Deze beslissing is uitgesproken in het openbaar. Zij is gebaseerd op de volgende overwegingen.
1. Appellant ontving vanaf 24 november 2012 een pensioen ingevolge de Algemene Ouderdomswet (AOW) voor een ongehuwde pensioengerechtigde. Hij is op 16 juni 2016 gehuwd. Bij besluit van 23 juni 2016, na bezwaar gehandhaafd bij besluit van 31 oktober 2016 (bestreden besluit), heeft de Svb naar aanleiding van het huwelijk het AOW-pensioen van appellant per 1 juli 2016 gewijzigd naar een pensioen voor een gehuwde pensioengerechtigde.
2. Bij de aangevallen uitspraak heeft de rechtbank het beroep tegen het bestreden besluit ongegrond verklaard.
3. Tussen partijen is in geschil of de Svb het ouderdomspensioen van appellant per 1 juli 2016 terecht heeft omgezet naar een gehuwdenpensioen. Appellant heeft in hoger beroep aangevoerd dat dit ten onrechte is gebeurd, omdat hij weliswaar was gehuwd maar niet ging samenwonen met zijn echtgenote. Zij bewoonden ieder een eigen woning en er was geen sprake van het delen van de kosten. Deze beroepsgrond slaagt niet.
4. De AOW kent een ouderdomspensioen voor een gehuwde en voor een ongehuwde. Als gehuwde heeft appellant slechts aanspraak op een AOW-pensioen voor een ongehuwde, indien hij en zijn echtgenote duurzaam gescheiden leven als bedoeld in artikel 1, derde lid, aanhef en onder b, van de AOW. Het gegeven dat appellant en zijn echtgenote hun hoofdverblijf niet hebben in dezelfde woning is niet voldoende om duurzaam gescheiden leven aan te nemen. Zoals de Raad eerder heeft overwogen (zie bijvoorbeeld de uitspraak van 9 oktober 2012, ECLI:NL:CRVB:2012:BX9932) kan de echtelijke samenleving bestaan zonder dat van samenwonen sprake is. De motieven op grond waarvan de echtelijke samenleving niet, nog niet, niet langer of niet opnieuw is verbroken, zijn voor de beoordeling van de vraag of sprake is van duurzaam gescheiden leven niet relevant (zie bijvoorbeeld de uitspraak van 2 april 2019, ECLI:NL:CRVB:2019:1277).

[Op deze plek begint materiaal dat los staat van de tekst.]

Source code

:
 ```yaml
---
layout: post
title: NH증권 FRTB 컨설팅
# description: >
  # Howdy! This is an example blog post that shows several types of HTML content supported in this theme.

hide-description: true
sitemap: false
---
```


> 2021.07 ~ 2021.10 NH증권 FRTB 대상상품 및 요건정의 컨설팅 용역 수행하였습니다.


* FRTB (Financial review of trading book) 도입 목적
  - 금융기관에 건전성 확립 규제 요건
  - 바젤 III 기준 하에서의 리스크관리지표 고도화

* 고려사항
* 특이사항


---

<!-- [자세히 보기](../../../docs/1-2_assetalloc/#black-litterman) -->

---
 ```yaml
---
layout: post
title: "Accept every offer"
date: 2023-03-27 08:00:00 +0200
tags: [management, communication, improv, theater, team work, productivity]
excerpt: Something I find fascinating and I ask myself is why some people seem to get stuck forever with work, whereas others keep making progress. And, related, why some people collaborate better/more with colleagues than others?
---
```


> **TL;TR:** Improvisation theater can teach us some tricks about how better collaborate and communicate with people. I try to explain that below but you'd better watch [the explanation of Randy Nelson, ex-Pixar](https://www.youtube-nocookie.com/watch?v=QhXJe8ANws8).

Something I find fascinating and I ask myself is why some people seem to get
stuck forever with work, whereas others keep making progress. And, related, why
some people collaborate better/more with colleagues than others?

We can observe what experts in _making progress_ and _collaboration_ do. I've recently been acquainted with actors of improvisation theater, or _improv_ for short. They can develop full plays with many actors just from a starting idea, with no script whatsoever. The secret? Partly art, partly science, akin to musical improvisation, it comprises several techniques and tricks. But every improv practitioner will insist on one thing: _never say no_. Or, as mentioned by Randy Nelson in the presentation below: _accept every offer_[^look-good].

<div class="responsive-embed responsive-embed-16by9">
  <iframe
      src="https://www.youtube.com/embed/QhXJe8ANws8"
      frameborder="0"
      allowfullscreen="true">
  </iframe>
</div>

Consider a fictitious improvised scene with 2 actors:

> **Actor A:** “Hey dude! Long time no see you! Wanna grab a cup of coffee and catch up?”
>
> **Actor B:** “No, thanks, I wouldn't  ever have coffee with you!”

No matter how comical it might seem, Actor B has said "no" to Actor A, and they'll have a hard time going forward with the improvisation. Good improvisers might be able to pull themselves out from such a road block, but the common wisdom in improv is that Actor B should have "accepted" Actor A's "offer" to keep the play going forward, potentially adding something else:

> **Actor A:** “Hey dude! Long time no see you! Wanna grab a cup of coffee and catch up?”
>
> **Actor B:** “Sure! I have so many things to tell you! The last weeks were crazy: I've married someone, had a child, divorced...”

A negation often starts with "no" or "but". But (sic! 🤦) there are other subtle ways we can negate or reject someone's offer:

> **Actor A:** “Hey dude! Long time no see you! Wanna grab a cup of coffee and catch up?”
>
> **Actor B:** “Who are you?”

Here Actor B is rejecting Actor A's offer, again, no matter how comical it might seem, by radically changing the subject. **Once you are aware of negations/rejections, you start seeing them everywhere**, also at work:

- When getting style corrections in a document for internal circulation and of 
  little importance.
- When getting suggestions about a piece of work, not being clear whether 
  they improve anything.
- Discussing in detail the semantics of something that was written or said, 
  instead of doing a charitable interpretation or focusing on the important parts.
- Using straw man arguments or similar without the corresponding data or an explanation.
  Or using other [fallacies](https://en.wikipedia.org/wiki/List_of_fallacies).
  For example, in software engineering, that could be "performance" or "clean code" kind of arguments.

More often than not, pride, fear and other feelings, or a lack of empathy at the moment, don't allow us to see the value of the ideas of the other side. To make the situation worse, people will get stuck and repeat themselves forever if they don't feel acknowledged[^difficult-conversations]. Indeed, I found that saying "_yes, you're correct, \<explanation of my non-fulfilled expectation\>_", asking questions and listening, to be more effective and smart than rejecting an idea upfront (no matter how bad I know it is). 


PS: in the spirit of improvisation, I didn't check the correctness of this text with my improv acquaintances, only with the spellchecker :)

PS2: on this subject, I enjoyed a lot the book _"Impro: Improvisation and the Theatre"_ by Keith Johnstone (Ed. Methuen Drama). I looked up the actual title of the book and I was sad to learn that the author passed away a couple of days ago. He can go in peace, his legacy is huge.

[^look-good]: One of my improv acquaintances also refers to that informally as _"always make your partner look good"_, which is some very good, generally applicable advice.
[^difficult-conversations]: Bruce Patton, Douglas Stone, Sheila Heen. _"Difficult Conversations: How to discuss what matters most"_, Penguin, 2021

5. Appellant heeft aangevoerd dat de toepassing van de wettelijke regeling in zijn geval onbillijk uitpakt. Die beroepsgrond slaagt niet. Het staat de rechter ingevolge artikel 11 van de Wet algemene bepalingen niet vrij om de innerlijke waarde of billijkheid van de wet te beoordelen.
6. Het hoger beroep slaagt niet. Voor een veroordeling in de proceskosten bestaat geen aanleiding.
Waarvan proces-verbaal.
De griffier Het lid van de enkelvoudige kamer
(getekend) I.A. Siskina (getekend) W.H. Bel
Tegen deze uitspraak kunnen partijen binnen zes weken na de datum van verzending beroep in cassatie instellen bij de Hoge Raad der Nederlanden (Postbus 20303, 2500 EH Den Haag) ter zake van schending of verkeerde toepassing van bepalingen over het begrip duurzaam gescheiden leven.